Oireachtas Joint and Select Committees
Thursday, 1 October 2020
Public Accounts Committee
Special Report of the Comptroller and Auditor General on the Nursing Homes Support Scheme: Discussion
10:15 am
Mr. Stephen Mulvany:
I apologise if the committee has already covered some of Deputy Murphy's questions. The Deputy asked about the value-for-money review and the publication date. I believe the Secretary General dealt with that question. The Deputy also asked about publication of the public cost-of-care rates. The HSE published in 2018, 2019 and in February 2020. There was an issue in 2018, as referenced in the report, when there was a 3% difference caused by pay rates. The rate that was being used was different from the rate that was published. The key point, which is set out clearly in the Comptroller and Auditor General's report, is that has no bearing and had no bearing on the actual contribution that individuals had to pay. They were not impacted by that.

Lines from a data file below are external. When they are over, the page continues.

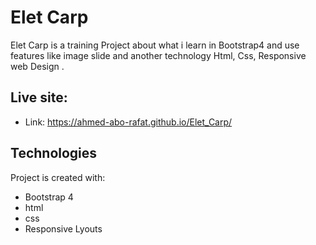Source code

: # Elet Carp
Elet Carp is a training Project about what i learn in Bootstrap4 and use features like image slide and another technology Html, Css, Responsive web Design . 

## Live site:  
   - Link: https://ahmed-abo-rafat.github.io/Elet_Carp/
## Technologies
Project is created with:
   - Bootstrap 4
   - html
   - css
   - Responsive Lyouts
   

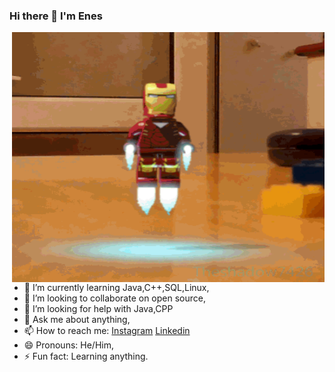 ### Hi there 👋 I'm Enes 

<img align="right" alt="GIF" src="https://github.com/en3sctl/en3sctl/blob/main/undefined%20-%20Imgur.gif" width="500" height="400" />

- 🌱 I’m currently learning Java,C++,SQL,Linux,
- 👯 I’m looking to collaborate on open source,
- 🤔 I’m looking for help with Java,CPP
- 💬 Ask me about anything,
- 📫 How to reach me: [Instagram](https://www.instagram.com/enes.ctl/) [Linkedin](https://pl.linkedin.com/in/enes-catal-11bb44225/pl?trk=people-guest_people_search-card)
- 😄 Pronouns: He/Him,
- ⚡ Fun fact: Learning anything.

Reference was made to a single financial system. I think there is some confusion there. There is a system that our nursing home support officers use to gather and process applications and payments for the fair deal scheme. That is a single system, although we are working to make improvements to it and we have made some improvements to it and the processes. Separate from that, there is a reference in the report to the HSE's own finance and procurement system. The HSE is implementing a single national system and that will take some years. We would expect 80% of the entire public health system, including large voluntary organisations, to be covered by 2024. These are two separate but related elements. While this is, as the report states, causing some additional complexity in calculating costs of care, it does not impact of the rates that individuals are contributing to their care. We have implemented processes to try to improve that, pending the single national financial system. That will make it more straightforward but there are other issues that my colleagues have referred to, including the safe staffing framework and the assessment of complexity, which are as important as the issue of the cost piece of it. The value-for-money report will provide an opportunity to bring those matters together and to actually see what are the structural reasons public and private might be different. The issue of the rural piece has a relevance, but staffing related issues and the complexity of care will be the predominant factors.

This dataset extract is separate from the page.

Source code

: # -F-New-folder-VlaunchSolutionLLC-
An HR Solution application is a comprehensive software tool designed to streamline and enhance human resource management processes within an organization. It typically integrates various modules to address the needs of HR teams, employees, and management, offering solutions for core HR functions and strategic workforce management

We make no apologies for the fact that we have public servants running these units. They are on public sector terms and conditions. In some cases, we have a different ratio of staff to patients than in private centres. In some cases, this is clearly appropriate given the dependency levels. We also have different ratios of qualified nursing personnel to unqualified healthcare assistant personnel. Typically, we have different clinical supervision at nurse management levels, which is also important.
The value-for-money report is the best opportunity to use real data to say which of those disparities are justifiable and should continue, and if there are any on either side that need to be worked on.
I will leave it there unless there are any obvious points I have missed.